**AIM OF THE TASK**
The pictures stay out. Please retype every line below exactly.

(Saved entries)
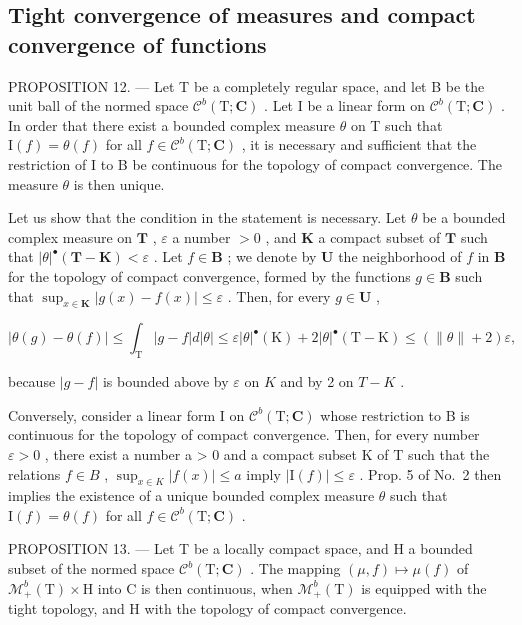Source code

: \subsection{Tight convergence of measures and compact convergence of functions}

PROPOSITION 12. --- Let T be a completely regular space, and let B be the unit ball of the normed space \(\mathcal{C}^{b}(\mathrm{T};\mathbf{C})\) . Let I be a linear form on \(\mathcal{C}^{b}(\mathrm{T};\mathbf{C})\) . In order that there exist a bounded complex measure \(\theta\) on T such that \(\mathrm{I}(f)=\theta(f)\) for all \(f\in\mathcal{C}^{b}(\mathrm{T};\mathbf{C})\) , it is necessary and sufficient that the restriction of I to B be continuous for the topology of compact convergence. The measure \(\theta\) is then unique.

Let us show that the condition in the statement is necessary. Let \(\theta\) be a bounded complex measure on \(\mathbf{T}\) , \(\varepsilon\) a number \(>0\) , and \(\mathbf{K}\) a compact subset of \(\mathbf{T}\) such that \(|\theta|^{\bullet}(\mathbf{T} - \mathbf{K}) < \varepsilon\) . Let \(f \in \mathbf{B}\) ; we denote by \(\mathbf{U}\) the neighborhood of \(f\) in \(\mathbf{B}\) for the topology of compact convergence, formed by the functions \(g \in \mathbf{B}\) such that \(\sup_{x \in \mathbf{K}} |g(x) - f(x)| \leqslant \varepsilon\) . Then, for every \(g \in \mathbf{U}\) ,

\[
| \theta (g) - \theta (f) | \leqslant \int_ {\mathrm{T}} | g - f | d | \theta | \leqslant \varepsilon | \theta | ^ {\bullet} (\mathrm{K}) + 2 | \theta | ^ {\bullet} (\mathrm{T} - \mathrm{K}) \leqslant (\| \theta \| + 2) \varepsilon ,
\]

because \(|g - f|\) is bounded above by \(\varepsilon\) on \(K\) and by 2 on \(T - K\) .

Conversely, consider a linear form I on \(\mathcal{C}^{b}(\mathrm{T};\mathbf{C})\) whose restriction to B is continuous for the topology of compact convergence. Then, for every number \(\varepsilon > 0\) , there exist a number a \textgreater{} 0 and a compact subset K of T such that the relations \(f \in B\) , \(\sup_{x \in K} |f(x)| \leqslant a\) imply \(|\mathrm{I}(f)| \leqslant \varepsilon\) . Prop. 5 of No.~2 then implies the existence of a unique bounded complex measure \(\theta\) such that \(\mathrm{I}(f) = \theta(f)\) for all \(f \in \mathcal{C}^{b}(\mathrm{T};\mathbf{C})\) .

PROPOSITION 13. --- Let T be a locally compact space, and H a bounded subset of the normed space \(\mathcal{C}^{b}(\mathrm{T};\mathbf{C})\) . The mapping \((\mu,f)\mapsto\mu(f)\) of \(\mathcal{M}_{+}^{b}(\mathrm{T})\times\mathrm{H}\) into C is then continuous, when \(\mathcal{M}_{+}^{b}(\mathrm{T})\) is equipped with the tight topology, and H with the topology of compact convergence.


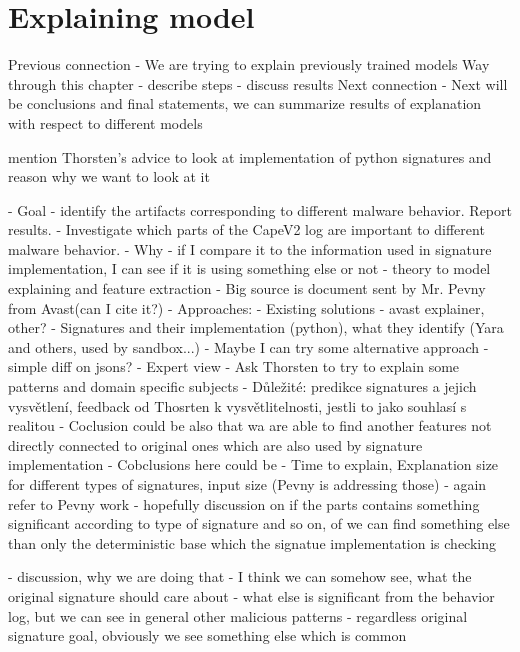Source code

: \chapter{Explaining model}



Previous connection
- We are trying to explain previously trained models
Way through this chapter
- describe steps
- discuss results
Next connection
- Next will be conclusions and final statements, we can summarize results of explanation with respect to different models


mention Thorsten's advice to look at implementation of python signatures and reason why we want to look at it

- Goal 
- identify the artifacts corresponding to different malware behavior. Report results.
- Investigate which parts of the CapeV2 log are important to different malware behavior. 
- Why - if I compare it to the information used in signature implementation, I can see if it is using something else or not
- theory to model explaining and feature extraction - Big source is document sent by Mr. Pevny from Avast(can I cite it?)
- Approaches:
- Existing solutions - avast explainer, other?
- Signatures and their implementation (python), what they identify (Yara and others, used by sandbox...)
- Maybe I can try some alternative approach - simple diff on jsons?
- Expert view
  - Ask Thorsten to try to explain some patterns and domain specific subjects 
  - Důležité: predikce signatures a jejich vysvětlení, feedback od Thosrten k vysvětlitelnosti, jestli to jako souhlasí s realitou 
- Coclusion could be also that wa are able to find another features not directly connected to original ones which are also used by signature implementation
- Cobclusions here could be
- Time to explain, Explanation size for different types of signatures, input size (Pevny is addressing those)
- again refer to Pevny work
- hopefully discussion on if the parts contains something significant according to type of signature and so on, of we can find something else than only the deterministic base which the signatue implementation is checking



- discussion, why we are doing that - I think we can somehow see, what the original signature should care about - what else is significant from the behavior log, but we can see in general other malicious patterns - regardless original signature goal, obviously we see something else which is common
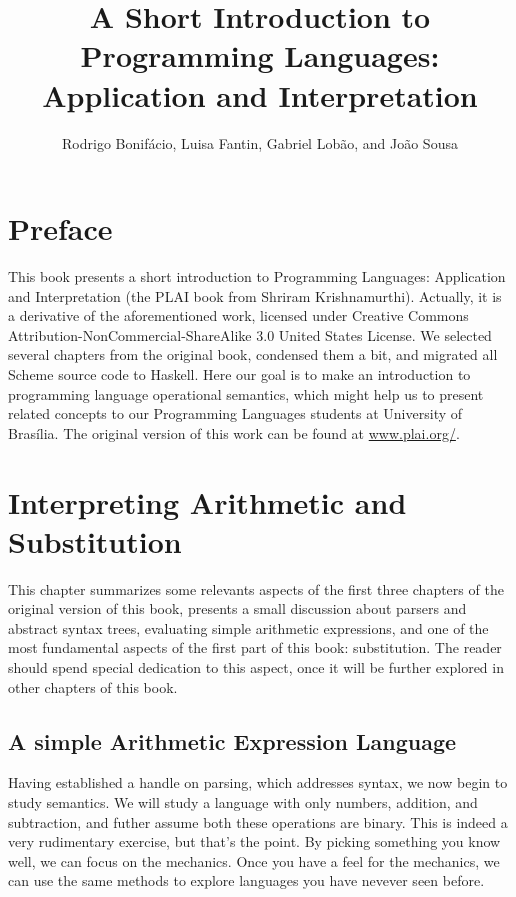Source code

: \documentclass{book}
\title{A Short Introduction to Programming 
Languages: Application and Interpretation}
\author{Rodrigo Bonif\'{a}cio, Luisa Fantin, Gabriel Lob\~{a}o, and Jo\~{a}o Sousa}
\begin{document}
\maketitle


\chapter*{Preface} 

This book presents a short introduction to 
Programming Languages: Application and 
Interpretation (the PLAI book from Shriram Krishnamurthi). 
Actually, it is a derivative of the aforementioned 
work, licensed under Creative Commons 
Attribution-NonCommercial-ShareAlike 3.0 
United States License. We selected several chapters 
from the original book, condensed them a bit, and 
migrated all Scheme source code to Haskell. 
Here our goal is to make an introduction to 
programming language operational 
semantics, which might help us to present 
related concepts to our Programming Languages 
students at University of 
Bras\'{i}lia. The original version of this work 
can be found at \url{www.plai.org/}. 

 

\doclicenseThis
\chapter{Interpreting Arithmetic and Substitution}

This chapter summarizes some relevants 
aspects of the first three chapters of the 
original version of this book, presents a 
small discussion about parsers and abstract syntax 
trees, evaluating simple arithmetic expressions, 
and one of the most fundamental aspects of the 
first part of this book: substitution. The reader 
should spend special dedication to this aspect, 
once it will be further explored in other chapters of this 
book. 

\section{A simple Arithmetic Expression Language} 

Having established a handle on parsing, 
which addresses syntax, we now begin to 
study semantics. We will study a language 
with only numbers, addition, and subtraction, 
and futher assume both these operations 
are binary. This is indeed a very rudimentary 
exercise, but that's the point. By picking 
something you know well, we can 
focus on the mechanics. Once you have a feel for the 
mechanics, we can use the same methods 
to explore languages you have nevever seen before. 
\end{document}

**WRITTEN SOLUTION**
Source code

: \subsection{Tight convergence of measures and compact convergence of functions}

PROPOSITION 12. --- Let T be a completely regular space, and let B be the unit ball of the normed space \(\mathcal{C}^{b}(\mathrm{T};\mathbf{C})\) . Let I be a linear form on \(\mathcal{C}^{b}(\mathrm{T};\mathbf{C})\) . In order that there exist a bounded complex measure \(\theta\) on T such that \(\mathrm{I}(f)=\theta(f)\) for all \(f\in\mathcal{C}^{b}(\mathrm{T};\mathbf{C})\) , it is necessary and sufficient that the restriction of I to B be continuous for the topology of compact convergence. The measure \(\theta\) is then unique.

Let us show that the condition in the statement is necessary. Let \(\theta\) be a bounded complex measure on \(\mathbf{T}\) , \(\varepsilon\) a number \(>0\) , and \(\mathbf{K}\) a compact subset of \(\mathbf{T}\) such that \(|\theta|^{\bullet}(\mathbf{T} - \mathbf{K}) < \varepsilon\) . Let \(f \in \mathbf{B}\) ; we denote by \(\mathbf{U}\) the neighborhood of \(f\) in \(\mathbf{B}\) for the topology of compact convergence, formed by the functions \(g \in \mathbf{B}\) such that \(\sup_{x \in \mathbf{K}} |g(x) - f(x)| \leqslant \varepsilon\) . Then, for every \(g \in \mathbf{U}\) ,

\[
| \theta (g) - \theta (f) | \leqslant \int_ {\mathrm{T}} | g - f | d | \theta | \leqslant \varepsilon | \theta | ^ {\bullet} (\mathrm{K}) + 2 | \theta | ^ {\bullet} (\mathrm{T} - \mathrm{K}) \leqslant (\| \theta \| + 2) \varepsilon ,
\]

because \(|g - f|\) is bounded above by \(\varepsilon\) on \(K\) and by 2 on \(T - K\) .

Conversely, consider a linear form I on \(\mathcal{C}^{b}(\mathrm{T};\mathbf{C})\) whose restriction to B is continuous for the topology of compact convergence. Then, for every number \(\varepsilon > 0\) , there exist a number a \textgreater{} 0 and a compact subset K of T such that the relations \(f \in B\) , \(\sup_{x \in K} |f(x)| \leqslant a\) imply \(|\mathrm{I}(f)| \leqslant \varepsilon\) . Prop. 5 of No.~2 then implies the existence of a unique bounded complex measure \(\theta\) such that \(\mathrm{I}(f) = \theta(f)\) for all \(f \in \mathcal{C}^{b}(\mathrm{T};\mathbf{C})\) .

PROPOSITION 13. --- Let T be a locally compact space, and H a bounded subset of the normed space \(\mathcal{C}^{b}(\mathrm{T};\mathbf{C})\) . The mapping \((\mu,f)\mapsto\mu(f)\) of \(\mathcal{M}_{+}^{b}(\mathrm{T})\times\mathrm{H}\) into C is then continuous, when \(\mathcal{M}_{+}^{b}(\mathrm{T})\) is equipped with the tight topology, and H with the topology of compact convergence.


Source code

: \chapter{Explaining model}



Previous connection
- We are trying to explain previously trained models
Way through this chapter
- describe steps
- discuss results
Next connection
- Next will be conclusions and final statements, we can summarize results of explanation with respect to different models


mention Thorsten's advice to look at implementation of python signatures and reason why we want to look at it

- Goal 
- identify the artifacts corresponding to different malware behavior. Report results.
- Investigate which parts of the CapeV2 log are important to different malware behavior. 
- Why - if I compare it to the information used in signature implementation, I can see if it is using something else or not
- theory to model explaining and feature extraction - Big source is document sent by Mr. Pevny from Avast(can I cite it?)
- Approaches:
- Existing solutions - avast explainer, other?
- Signatures and their implementation (python), what they identify (Yara and others, used by sandbox...)
- Maybe I can try some alternative approach - simple diff on jsons?
- Expert view
  - Ask Thorsten to try to explain some patterns and domain specific subjects 
  - Důležité: predikce signatures a jejich vysvětlení, feedback od Thosrten k vysvětlitelnosti, jestli to jako souhlasí s realitou 
- Coclusion could be also that wa are able to find another features not directly connected to original ones which are also used by signature implementation
- Cobclusions here could be
- Time to explain, Explanation size for different types of signatures, input size (Pevny is addressing those)
- again refer to Pevny work
- hopefully discussion on if the parts contains something significant according to type of signature and so on, of we can find something else than only the deterministic base which the signatue implementation is checking



- discussion, why we are doing that - I think we can somehow see, what the original signature should care about - what else is significant from the behavior log, but we can see in general other malicious patterns - regardless original signature goal, obviously we see something else which is common
Source code

: \documentclass{book}
\title{A Short Introduction to Programming 
Languages: Application and Interpretation}
\author{Rodrigo Bonif\'{a}cio, Luisa Fantin, Gabriel Lob\~{a}o, and Jo\~{a}o Sousa}
\begin{document}
\maketitle


\chapter*{Preface} 

This book presents a short introduction to 
Programming Languages: Application and 
Interpretation (the PLAI book from Shriram Krishnamurthi). 
Actually, it is a derivative of the aforementioned 
work, licensed under Creative Commons 
Attribution-NonCommercial-ShareAlike 3.0 
United States License. We selected several chapters 
from the original book, condensed them a bit, and 
migrated all Scheme source code to Haskell. 
Here our goal is to make an introduction to 
programming language operational 
semantics, which might help us to present 
related concepts to our Programming Languages 
students at University of 
Bras\'{i}lia. The original version of this work 
can be found at \url{www.plai.org/}. 

 

\doclicenseThis
\chapter{Interpreting Arithmetic and Substitution}

This chapter summarizes some relevants 
aspects of the first three chapters of the 
original version of this book, presents a 
small discussion about parsers and abstract syntax 
trees, evaluating simple arithmetic expressions, 
and one of the most fundamental aspects of the 
first part of this book: substitution. The reader 
should spend special dedication to this aspect, 
once it will be further explored in other chapters of this 
book. 

\section{A simple Arithmetic Expression Language} 

Having established a handle on parsing, 
which addresses syntax, we now begin to 
study semantics. We will study a language 
with only numbers, addition, and subtraction, 
and futher assume both these operations 
are binary. This is indeed a very rudimentary 
exercise, but that's the point. By picking 
something you know well, we can 
focus on the mechanics. Once you have a feel for the 
mechanics, we can use the same methods 
to explore languages you have nevever seen before. 
\end{document}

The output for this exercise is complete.